───── Data records ─────

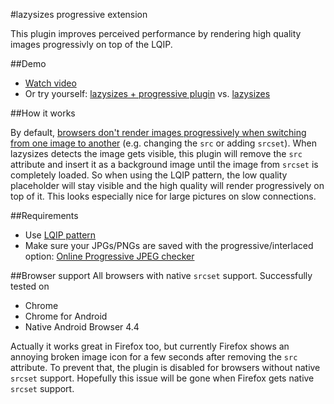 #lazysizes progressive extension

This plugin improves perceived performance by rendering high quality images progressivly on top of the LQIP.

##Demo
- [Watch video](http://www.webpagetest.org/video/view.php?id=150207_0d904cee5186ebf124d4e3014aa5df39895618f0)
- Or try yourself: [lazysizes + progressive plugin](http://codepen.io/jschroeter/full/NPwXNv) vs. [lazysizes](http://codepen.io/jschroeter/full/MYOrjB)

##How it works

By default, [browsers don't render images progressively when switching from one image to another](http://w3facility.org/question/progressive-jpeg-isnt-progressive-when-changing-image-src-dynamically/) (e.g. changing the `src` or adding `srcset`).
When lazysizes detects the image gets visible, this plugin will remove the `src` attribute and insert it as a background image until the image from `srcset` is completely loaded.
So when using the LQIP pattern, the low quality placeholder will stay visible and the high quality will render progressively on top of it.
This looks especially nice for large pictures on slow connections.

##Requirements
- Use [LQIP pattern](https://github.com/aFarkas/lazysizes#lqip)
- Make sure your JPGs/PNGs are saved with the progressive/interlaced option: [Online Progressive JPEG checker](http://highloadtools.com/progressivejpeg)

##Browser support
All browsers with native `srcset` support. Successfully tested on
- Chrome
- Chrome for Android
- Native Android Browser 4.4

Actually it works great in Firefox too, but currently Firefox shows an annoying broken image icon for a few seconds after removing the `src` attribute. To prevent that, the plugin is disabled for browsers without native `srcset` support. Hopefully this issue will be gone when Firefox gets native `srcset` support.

─────
───── Data records ─────

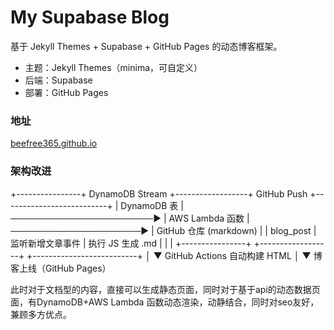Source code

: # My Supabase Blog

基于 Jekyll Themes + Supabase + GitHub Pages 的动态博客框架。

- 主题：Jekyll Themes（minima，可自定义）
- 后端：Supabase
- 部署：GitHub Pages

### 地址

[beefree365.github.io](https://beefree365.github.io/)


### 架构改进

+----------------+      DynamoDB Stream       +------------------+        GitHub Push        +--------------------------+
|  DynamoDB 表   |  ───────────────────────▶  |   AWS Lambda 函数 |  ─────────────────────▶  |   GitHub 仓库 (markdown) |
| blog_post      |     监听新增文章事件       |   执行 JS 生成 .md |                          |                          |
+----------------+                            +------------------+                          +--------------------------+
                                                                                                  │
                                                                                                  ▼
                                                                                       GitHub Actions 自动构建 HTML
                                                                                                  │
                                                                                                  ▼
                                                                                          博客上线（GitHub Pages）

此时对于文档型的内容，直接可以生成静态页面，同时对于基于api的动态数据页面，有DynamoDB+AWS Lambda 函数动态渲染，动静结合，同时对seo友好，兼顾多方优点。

─────

» **The problem**:
Search the listing above for the string "Pages" and copy each line that has it.

» **Written response**:
基于 Jekyll Themes + Supabase + GitHub Pages 的动态博客框架。
- 部署：GitHub Pages
                                                                                          博客上线（GitHub Pages）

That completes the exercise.